We buy our beef as half a grass-fed steer. So we get a lot of cuts I don't normally use. I won't eat liver and neither will my DH so it has just been sitting in the freezer. I may as well make treats out of it, right? And if I have to have my oven going all day in Texas, it needs to be in the winter. I googled and see that I should boil it first, or not boil it. Cut it first, or not. I'm so confused!

I'm not feeding raw or hand-cooking, although I may in the future. With 4 kids, including a toddler, plus the boxer and the chi, I don't have the energy to cook for the dogs too! She's on the Science Diet puppy the shelter gave us now but she'll probably be switched to Costco's puppy food this week. I was looking at other kibble brands but Costco is better than most and costs half as much. The vet raves about my boxer's health and coat and she has only gotten Costco food for years (she gets the weight management one, which the puppy seems to love although I try hard to keep her from getting it, she can get the pieces that get under stuff).


----------



## susan davis (Mar 25, 2011)

If you use the liver, make sure that you don't just give them pure liver for a meal.

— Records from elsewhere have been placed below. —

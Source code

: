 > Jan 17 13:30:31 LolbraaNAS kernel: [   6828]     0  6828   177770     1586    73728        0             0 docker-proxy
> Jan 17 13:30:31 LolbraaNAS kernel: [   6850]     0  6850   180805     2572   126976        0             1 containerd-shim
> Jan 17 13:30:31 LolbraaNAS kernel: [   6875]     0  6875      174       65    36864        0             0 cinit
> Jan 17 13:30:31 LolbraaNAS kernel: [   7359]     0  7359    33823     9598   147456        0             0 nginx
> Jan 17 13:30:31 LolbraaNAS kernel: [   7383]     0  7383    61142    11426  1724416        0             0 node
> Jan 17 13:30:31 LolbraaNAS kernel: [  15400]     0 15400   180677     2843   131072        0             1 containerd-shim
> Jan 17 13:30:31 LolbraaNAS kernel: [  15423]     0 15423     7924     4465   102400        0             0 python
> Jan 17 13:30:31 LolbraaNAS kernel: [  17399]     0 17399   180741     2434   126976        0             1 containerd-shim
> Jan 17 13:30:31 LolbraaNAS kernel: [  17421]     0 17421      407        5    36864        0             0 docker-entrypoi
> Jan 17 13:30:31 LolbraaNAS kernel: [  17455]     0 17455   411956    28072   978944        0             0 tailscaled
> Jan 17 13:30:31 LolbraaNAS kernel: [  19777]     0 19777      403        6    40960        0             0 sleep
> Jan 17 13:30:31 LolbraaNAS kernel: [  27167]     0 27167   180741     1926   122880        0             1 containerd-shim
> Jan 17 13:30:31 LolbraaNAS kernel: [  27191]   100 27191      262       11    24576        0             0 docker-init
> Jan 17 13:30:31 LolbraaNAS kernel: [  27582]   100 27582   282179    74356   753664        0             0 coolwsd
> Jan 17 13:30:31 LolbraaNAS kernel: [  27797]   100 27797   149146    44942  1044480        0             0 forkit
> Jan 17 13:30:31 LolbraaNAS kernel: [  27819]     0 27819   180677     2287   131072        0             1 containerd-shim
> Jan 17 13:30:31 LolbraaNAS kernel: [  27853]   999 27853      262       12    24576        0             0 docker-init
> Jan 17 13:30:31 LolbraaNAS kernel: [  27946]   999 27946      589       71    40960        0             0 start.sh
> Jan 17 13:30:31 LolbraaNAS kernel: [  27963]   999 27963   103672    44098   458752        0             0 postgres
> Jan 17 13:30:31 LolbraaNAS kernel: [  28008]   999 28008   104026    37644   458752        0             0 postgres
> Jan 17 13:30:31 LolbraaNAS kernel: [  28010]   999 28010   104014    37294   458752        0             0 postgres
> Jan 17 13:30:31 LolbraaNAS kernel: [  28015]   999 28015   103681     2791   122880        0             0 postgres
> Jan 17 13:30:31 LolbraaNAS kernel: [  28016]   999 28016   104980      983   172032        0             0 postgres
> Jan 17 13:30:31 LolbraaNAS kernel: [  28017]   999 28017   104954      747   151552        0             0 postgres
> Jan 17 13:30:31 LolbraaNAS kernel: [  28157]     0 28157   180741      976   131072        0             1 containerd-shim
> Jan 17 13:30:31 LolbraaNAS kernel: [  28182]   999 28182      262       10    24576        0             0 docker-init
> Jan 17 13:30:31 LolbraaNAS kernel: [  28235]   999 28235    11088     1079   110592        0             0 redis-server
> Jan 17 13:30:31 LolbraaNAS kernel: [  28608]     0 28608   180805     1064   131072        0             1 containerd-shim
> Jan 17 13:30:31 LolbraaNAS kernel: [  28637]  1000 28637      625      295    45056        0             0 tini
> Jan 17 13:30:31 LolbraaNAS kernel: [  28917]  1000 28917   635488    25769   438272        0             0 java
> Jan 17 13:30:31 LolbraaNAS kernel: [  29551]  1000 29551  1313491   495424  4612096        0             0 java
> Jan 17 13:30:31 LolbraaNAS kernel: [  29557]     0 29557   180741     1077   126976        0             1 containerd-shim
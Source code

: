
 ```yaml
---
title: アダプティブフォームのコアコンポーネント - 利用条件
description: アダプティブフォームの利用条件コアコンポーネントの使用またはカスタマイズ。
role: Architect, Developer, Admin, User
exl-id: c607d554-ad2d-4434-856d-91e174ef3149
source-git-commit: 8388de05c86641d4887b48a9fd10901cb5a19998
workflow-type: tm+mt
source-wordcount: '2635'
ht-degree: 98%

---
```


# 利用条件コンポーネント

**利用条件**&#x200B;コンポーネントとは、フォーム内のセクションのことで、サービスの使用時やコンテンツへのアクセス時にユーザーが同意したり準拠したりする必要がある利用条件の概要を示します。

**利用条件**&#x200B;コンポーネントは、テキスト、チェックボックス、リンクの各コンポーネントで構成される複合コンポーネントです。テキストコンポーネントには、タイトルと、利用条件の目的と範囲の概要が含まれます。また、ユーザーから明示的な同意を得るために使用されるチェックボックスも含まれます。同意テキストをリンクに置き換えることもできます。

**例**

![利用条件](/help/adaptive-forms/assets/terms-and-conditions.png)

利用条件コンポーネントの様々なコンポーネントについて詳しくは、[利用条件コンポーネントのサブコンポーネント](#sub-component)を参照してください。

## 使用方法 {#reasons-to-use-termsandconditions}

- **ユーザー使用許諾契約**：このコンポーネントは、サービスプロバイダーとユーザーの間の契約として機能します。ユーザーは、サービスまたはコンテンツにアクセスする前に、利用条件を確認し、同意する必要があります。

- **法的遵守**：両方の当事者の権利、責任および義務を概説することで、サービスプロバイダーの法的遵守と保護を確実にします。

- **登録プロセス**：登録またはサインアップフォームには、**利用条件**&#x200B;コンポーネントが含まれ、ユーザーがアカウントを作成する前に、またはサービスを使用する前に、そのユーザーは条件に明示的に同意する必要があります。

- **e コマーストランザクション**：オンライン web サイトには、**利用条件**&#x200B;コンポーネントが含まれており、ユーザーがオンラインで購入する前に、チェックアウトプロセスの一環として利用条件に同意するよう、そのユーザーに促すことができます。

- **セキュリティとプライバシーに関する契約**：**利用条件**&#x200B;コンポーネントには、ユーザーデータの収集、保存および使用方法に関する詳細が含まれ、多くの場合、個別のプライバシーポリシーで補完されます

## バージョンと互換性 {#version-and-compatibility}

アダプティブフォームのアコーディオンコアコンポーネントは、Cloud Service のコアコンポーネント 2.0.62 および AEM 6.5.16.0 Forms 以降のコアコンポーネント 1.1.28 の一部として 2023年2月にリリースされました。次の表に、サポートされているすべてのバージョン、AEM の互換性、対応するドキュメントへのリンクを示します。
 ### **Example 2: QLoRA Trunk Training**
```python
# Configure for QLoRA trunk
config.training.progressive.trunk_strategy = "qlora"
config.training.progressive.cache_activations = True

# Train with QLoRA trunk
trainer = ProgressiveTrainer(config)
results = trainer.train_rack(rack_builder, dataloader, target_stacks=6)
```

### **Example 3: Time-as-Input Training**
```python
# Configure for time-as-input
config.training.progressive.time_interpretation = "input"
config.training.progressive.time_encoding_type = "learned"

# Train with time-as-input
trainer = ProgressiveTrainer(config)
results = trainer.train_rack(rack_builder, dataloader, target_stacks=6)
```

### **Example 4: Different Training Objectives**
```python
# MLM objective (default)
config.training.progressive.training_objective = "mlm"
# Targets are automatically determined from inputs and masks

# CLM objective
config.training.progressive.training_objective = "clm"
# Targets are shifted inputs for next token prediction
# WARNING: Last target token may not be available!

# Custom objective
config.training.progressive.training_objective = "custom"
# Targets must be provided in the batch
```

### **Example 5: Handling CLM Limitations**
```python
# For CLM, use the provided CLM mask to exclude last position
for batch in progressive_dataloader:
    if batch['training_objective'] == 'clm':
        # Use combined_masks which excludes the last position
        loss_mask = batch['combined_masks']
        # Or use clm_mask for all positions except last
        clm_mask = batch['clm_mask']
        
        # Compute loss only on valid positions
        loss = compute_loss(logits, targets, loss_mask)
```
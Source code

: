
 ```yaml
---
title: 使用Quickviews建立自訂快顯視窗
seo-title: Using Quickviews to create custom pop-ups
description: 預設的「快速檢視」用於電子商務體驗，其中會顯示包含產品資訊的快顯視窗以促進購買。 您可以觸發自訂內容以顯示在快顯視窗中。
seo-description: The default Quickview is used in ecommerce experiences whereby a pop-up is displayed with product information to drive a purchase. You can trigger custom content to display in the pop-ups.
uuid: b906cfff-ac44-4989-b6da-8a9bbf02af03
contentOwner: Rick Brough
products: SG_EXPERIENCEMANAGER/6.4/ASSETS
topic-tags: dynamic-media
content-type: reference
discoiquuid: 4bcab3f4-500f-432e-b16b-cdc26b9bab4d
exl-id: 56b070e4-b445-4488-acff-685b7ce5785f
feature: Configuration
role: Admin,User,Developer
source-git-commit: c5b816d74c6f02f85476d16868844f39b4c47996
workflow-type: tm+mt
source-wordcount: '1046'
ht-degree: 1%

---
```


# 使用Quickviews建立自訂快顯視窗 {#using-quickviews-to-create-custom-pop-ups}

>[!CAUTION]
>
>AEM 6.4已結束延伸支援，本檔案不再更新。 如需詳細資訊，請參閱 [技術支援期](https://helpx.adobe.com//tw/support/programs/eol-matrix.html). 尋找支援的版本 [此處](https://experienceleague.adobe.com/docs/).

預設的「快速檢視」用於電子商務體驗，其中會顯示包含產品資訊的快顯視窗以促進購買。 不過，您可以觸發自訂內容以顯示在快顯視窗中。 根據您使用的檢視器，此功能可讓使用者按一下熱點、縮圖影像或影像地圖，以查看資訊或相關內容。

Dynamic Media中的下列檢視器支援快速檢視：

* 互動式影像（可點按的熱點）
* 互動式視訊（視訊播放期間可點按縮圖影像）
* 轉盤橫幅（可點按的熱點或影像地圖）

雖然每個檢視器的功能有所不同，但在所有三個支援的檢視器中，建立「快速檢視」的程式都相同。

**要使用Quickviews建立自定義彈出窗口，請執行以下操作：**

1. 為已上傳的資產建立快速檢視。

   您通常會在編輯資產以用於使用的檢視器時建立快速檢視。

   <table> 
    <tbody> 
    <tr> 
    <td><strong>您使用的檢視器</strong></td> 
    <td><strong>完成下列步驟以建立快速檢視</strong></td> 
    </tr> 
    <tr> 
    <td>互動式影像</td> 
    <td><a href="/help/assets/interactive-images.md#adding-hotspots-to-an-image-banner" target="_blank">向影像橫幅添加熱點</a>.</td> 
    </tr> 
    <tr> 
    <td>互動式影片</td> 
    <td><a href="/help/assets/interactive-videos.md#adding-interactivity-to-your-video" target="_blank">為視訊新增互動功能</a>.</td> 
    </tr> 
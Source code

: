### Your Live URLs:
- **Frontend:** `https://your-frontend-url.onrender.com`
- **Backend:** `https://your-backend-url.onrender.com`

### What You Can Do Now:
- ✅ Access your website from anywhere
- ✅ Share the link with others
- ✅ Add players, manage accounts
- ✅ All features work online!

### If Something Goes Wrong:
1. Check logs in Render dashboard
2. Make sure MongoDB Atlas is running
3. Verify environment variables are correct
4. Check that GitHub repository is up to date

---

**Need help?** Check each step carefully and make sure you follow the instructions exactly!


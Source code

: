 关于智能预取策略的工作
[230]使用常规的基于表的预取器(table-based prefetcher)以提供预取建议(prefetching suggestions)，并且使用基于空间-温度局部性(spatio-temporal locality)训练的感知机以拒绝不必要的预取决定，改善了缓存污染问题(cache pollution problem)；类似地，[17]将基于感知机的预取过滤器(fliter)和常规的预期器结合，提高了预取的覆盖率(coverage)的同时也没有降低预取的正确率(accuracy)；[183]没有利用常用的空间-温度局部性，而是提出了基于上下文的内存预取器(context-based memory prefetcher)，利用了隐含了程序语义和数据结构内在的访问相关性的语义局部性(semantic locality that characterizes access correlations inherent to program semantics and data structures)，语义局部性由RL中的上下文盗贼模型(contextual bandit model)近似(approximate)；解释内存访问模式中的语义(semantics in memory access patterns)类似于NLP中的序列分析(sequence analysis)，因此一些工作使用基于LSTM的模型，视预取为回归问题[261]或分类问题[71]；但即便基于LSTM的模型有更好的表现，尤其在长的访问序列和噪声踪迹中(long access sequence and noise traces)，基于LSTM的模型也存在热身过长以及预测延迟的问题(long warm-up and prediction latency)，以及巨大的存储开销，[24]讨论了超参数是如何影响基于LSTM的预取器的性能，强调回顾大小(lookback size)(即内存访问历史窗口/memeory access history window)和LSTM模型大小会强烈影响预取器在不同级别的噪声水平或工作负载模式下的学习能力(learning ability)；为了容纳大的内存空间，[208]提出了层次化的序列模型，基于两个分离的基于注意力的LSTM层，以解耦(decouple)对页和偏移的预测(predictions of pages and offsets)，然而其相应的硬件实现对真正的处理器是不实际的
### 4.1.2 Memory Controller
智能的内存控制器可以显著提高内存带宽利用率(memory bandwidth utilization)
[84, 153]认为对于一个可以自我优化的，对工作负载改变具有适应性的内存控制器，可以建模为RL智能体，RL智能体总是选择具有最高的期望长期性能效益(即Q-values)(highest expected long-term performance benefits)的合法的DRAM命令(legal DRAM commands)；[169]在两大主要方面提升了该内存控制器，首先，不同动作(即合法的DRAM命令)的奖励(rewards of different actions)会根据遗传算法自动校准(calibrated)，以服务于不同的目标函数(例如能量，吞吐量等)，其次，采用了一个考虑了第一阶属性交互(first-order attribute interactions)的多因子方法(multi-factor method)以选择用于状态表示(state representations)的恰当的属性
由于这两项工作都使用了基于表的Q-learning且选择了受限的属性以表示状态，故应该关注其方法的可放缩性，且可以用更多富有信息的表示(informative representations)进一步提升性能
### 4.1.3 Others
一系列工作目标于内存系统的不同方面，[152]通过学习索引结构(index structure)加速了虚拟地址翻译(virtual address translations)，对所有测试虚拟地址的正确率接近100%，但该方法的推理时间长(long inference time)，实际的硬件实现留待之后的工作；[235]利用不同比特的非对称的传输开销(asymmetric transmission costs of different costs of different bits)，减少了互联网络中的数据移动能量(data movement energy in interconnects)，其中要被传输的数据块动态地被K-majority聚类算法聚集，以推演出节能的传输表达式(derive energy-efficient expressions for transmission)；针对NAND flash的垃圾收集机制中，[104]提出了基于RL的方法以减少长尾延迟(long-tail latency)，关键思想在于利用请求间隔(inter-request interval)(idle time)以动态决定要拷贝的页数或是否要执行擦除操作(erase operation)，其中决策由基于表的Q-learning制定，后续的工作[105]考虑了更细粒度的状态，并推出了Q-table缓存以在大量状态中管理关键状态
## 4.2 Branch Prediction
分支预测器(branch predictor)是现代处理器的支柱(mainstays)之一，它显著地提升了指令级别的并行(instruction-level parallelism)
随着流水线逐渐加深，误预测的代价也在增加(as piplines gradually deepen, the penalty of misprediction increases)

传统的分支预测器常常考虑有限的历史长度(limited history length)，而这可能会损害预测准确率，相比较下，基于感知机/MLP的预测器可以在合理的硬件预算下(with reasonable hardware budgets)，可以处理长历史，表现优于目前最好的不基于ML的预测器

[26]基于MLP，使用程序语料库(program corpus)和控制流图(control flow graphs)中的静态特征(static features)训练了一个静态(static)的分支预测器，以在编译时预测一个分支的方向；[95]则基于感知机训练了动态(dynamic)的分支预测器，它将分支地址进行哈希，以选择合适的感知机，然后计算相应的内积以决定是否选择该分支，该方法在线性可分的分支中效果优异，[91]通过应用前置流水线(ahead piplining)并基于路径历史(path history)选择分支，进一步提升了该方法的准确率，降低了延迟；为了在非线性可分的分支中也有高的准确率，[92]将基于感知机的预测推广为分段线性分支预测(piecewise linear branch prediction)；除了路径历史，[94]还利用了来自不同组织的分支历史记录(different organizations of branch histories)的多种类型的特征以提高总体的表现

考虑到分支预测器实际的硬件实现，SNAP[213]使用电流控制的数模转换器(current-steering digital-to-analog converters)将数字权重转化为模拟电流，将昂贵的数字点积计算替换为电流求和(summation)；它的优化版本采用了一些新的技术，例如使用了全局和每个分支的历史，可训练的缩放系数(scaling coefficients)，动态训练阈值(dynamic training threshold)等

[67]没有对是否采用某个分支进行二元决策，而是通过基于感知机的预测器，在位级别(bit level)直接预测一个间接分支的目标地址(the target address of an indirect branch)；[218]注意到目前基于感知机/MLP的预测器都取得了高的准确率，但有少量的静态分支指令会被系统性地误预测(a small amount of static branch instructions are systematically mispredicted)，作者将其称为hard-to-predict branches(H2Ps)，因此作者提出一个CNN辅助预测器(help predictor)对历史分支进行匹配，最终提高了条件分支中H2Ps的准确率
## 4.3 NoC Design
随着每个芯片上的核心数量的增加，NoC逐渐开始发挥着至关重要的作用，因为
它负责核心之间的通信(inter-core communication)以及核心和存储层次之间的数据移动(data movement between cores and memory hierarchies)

You have to mix in a little bit to the kibble. Otherwise their bowels are gonna be a mess! Good luck. Sue


----------



## battyjac (Dec 20, 2011)

I was thinking about using it as a reward treat. I've been really nervous to use treats with the chi since she's so small, I don't want the treat to be a meal. All I have given her so far is a tiny bit of the boxer's pill pockets when the boxer gets her meds. I just pinch a little off the pocket so they both get something.


----------



## RavenclawPrefect (Oct 19, 2011)

You can dehydrate it to use as a treat as well. 

My guys, who are raw fed, turn up noses at raw liver. I usually sear it with a bit of garlic and then they will eat it. A lot of raw feeding people I know give liver a light cooking.

I would lightly cook it, chop it and then freeze it so I could easily pop out a piece now and again for a treat.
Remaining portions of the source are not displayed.